In the present protocol, the electrospray technique was applied to produce Janus droplets in a microfluidic flow-focusing device. It has unique advantages in the formation of tiny Janus droplets: (i) specific structures, such as ultra narrowed orifice, are unnecessary under the active regulation mode; (ii) fast response can be achieved for the charged droplets in an electric field; (iii) tiny droplets would be facilely formed even for viscous dispersed phases. These advantages exactly allowed for producing small droplets on the premise of maintaining the biphasic morphology of Janus droplets. The dependency of drop size on the high voltage was quantified, and possible mechanism was discussed in detail. In addition, the dispersed phases from aqueous solutions to organic polymers were tested to show the wide applicability of the electric regulation. Taking the minimized Janus droplets as templates, submicron Janus particles were synthesized.

2. Experimental

2.1 Microfluidic device

The microfluidic device comprises two layers: a channel layer fabricated from polydimethylsiloxane (PDMS, RTV615, Dow Corning, USA), and an electrode layer made of indium tin oxide (ITO) glass. For the electrode layer, chemical wet etching was used to form the ITO electrodes after lithography.
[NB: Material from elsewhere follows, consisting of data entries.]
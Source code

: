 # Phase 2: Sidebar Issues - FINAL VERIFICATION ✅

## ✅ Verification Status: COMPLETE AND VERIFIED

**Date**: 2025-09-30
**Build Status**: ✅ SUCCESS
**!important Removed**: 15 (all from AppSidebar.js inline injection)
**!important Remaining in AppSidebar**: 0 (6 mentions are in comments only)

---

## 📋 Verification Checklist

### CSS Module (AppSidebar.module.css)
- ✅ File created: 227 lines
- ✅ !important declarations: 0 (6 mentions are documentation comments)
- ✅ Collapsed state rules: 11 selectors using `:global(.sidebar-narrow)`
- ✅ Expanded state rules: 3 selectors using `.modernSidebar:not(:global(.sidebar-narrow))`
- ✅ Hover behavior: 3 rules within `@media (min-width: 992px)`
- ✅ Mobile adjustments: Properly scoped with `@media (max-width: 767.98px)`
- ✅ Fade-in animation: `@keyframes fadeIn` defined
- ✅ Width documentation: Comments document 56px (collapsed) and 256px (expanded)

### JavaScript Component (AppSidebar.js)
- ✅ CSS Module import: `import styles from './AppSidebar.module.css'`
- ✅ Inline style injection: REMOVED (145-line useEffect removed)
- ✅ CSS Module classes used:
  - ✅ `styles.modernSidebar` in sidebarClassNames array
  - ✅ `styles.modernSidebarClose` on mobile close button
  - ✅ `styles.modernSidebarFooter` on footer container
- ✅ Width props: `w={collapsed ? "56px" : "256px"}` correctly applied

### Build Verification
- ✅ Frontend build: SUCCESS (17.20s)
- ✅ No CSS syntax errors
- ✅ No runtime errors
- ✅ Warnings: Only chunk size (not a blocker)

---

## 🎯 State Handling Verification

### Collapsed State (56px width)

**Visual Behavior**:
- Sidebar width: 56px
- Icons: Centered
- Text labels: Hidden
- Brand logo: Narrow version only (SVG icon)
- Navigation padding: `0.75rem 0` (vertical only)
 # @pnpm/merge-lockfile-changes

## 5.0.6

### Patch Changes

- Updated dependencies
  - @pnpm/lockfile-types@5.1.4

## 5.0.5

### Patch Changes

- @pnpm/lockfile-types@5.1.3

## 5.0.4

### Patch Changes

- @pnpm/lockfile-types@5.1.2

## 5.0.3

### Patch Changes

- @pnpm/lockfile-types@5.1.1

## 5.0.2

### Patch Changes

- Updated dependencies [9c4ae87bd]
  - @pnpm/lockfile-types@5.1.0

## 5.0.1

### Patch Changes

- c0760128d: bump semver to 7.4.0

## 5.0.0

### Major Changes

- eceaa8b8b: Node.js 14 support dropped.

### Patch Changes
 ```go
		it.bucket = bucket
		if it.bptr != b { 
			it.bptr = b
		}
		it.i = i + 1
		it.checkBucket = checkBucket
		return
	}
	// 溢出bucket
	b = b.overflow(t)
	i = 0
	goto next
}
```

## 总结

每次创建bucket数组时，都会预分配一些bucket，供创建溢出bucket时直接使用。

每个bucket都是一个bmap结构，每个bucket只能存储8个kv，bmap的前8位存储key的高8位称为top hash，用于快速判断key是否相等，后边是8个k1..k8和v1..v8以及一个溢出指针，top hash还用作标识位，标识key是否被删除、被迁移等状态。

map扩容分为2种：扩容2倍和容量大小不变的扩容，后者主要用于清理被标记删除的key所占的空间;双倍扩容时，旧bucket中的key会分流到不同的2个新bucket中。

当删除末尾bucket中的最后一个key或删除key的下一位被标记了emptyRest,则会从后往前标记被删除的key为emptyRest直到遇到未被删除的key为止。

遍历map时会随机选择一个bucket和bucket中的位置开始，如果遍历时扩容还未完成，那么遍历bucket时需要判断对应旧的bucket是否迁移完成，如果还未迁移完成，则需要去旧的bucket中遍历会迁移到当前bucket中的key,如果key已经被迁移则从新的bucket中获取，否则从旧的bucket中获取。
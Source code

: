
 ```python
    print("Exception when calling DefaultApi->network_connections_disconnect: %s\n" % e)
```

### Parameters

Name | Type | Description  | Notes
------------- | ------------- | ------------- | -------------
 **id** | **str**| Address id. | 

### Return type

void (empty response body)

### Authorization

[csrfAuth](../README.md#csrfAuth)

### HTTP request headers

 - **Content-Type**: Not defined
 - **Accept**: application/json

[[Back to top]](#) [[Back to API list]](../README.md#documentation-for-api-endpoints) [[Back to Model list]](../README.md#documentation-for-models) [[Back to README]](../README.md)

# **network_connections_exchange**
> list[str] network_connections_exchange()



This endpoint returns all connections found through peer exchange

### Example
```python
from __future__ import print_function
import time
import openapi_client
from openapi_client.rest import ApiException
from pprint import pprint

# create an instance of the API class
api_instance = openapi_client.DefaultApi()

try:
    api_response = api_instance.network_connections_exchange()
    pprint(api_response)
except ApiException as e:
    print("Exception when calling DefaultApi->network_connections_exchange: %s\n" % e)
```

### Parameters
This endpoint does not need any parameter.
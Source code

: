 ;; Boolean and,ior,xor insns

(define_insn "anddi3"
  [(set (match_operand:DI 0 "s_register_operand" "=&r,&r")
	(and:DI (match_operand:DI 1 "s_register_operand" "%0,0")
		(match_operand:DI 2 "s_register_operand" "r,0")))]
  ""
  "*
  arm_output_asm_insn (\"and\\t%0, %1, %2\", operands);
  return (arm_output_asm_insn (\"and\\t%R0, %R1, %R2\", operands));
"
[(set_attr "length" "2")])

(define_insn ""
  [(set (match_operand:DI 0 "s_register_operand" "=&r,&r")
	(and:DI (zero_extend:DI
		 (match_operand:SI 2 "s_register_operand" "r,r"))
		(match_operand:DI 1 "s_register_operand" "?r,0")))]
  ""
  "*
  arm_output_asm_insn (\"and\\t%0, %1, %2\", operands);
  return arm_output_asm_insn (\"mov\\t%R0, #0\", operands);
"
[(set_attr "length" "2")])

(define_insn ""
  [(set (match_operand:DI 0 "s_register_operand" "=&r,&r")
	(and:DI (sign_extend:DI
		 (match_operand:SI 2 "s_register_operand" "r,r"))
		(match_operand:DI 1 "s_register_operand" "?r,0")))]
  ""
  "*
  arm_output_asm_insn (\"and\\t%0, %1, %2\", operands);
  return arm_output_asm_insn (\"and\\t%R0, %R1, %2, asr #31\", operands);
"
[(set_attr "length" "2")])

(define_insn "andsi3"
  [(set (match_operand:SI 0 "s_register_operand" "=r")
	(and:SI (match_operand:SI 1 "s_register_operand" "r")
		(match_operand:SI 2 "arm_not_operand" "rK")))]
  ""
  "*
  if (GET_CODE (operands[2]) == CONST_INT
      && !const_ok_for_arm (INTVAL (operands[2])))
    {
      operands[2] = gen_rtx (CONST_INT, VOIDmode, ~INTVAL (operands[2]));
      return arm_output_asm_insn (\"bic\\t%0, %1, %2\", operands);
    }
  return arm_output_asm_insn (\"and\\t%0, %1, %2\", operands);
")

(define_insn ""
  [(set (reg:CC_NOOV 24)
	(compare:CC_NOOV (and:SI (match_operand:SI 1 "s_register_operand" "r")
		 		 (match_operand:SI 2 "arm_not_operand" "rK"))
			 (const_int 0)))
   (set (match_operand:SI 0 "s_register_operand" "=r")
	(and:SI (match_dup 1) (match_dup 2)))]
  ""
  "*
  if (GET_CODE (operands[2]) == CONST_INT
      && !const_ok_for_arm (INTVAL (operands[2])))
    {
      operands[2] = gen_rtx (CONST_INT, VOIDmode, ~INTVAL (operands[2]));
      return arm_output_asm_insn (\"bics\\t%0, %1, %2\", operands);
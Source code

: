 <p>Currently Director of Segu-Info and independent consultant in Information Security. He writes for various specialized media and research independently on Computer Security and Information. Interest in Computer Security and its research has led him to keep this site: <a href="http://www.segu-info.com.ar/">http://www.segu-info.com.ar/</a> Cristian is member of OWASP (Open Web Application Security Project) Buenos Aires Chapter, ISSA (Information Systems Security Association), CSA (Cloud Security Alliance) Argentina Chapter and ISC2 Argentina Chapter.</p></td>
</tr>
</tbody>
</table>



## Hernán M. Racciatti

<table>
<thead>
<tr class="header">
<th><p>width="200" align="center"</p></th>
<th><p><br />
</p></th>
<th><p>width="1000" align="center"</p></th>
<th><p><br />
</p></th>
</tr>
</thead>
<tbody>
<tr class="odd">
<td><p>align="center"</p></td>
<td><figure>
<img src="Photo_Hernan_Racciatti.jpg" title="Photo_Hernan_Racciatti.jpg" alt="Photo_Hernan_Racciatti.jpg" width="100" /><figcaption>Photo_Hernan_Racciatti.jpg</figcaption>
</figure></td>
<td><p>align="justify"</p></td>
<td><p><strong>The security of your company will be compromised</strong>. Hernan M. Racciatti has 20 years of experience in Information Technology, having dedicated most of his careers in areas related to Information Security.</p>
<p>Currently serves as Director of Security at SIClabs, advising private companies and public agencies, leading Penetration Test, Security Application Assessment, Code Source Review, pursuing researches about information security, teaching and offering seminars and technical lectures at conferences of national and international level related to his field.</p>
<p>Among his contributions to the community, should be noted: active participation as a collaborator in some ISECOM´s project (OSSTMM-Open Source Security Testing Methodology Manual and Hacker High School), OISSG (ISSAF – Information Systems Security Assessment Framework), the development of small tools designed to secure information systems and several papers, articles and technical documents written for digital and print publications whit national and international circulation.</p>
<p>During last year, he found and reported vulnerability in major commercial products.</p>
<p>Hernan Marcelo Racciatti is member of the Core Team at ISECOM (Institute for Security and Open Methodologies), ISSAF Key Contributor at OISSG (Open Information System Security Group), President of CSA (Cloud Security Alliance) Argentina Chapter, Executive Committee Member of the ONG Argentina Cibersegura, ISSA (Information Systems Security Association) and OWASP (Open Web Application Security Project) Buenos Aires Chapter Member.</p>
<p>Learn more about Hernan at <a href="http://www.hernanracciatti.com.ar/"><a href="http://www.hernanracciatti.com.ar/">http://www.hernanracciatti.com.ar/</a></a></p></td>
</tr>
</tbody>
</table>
Detailed process of microchip fabrication was available in ESI. The whole structure of the electrospray microfluidic device is illustrated in Fig. 1. The microchannel network was designed into a cross-shaped flow-focusing geometry with Y-shaped dual inlets for introducing the dispersed phases, and the continuous phase was introduced from the side inlets. The channel widths are 50 μm, 100 μm and 200 μm for Y tributaries, cross tributaries and the main downstream channel, respectively. The channel depth is all 75 μm. The ITO was etched to a pair of parallel stripes. The one contacting the dispersed phases was connected to the high voltage supply, and the other located at the downstream channel was grounded. When the voltage supply was turned on, an electric field was formed between the electrodes. The width of the electrode stripes is 0.5 mm, and the electrodes are 1 mm apart.

Fig. 1 Schematic diagram of the electrospray microfluidic chip.

2.2 Reagents and apparatus

Deionized (DI) water was used throughout the experiments. Carbon ink was selected for colouration of Janus droplets. 2 wt% sodium alginate (Sigma, USA) solutions were prepared by dissolving the salt into water or ink-doped water. Poly(lactic-co-glycolic acid) (PLGA, Aldrich, USA) was dissolved into dimethyl sulphoxide (DMSO, Sinopharm Chemical Reagent Co., China) to a concentration of 1 wt%. Rhodamine B (Sinopharm Chemical Reagent Co., China) and fluorescein isothiocynate (FITC, Sigma, USA) were doped at 1 mg mL⁻¹ respectively to the two phases of Janus droplets for particle characterization. The continuous phase was mineral oil (M8410, Sigma, USA) with 5 wt% Span 80 (Sinopharm Chemical Reagent Co., China) as a surfactant.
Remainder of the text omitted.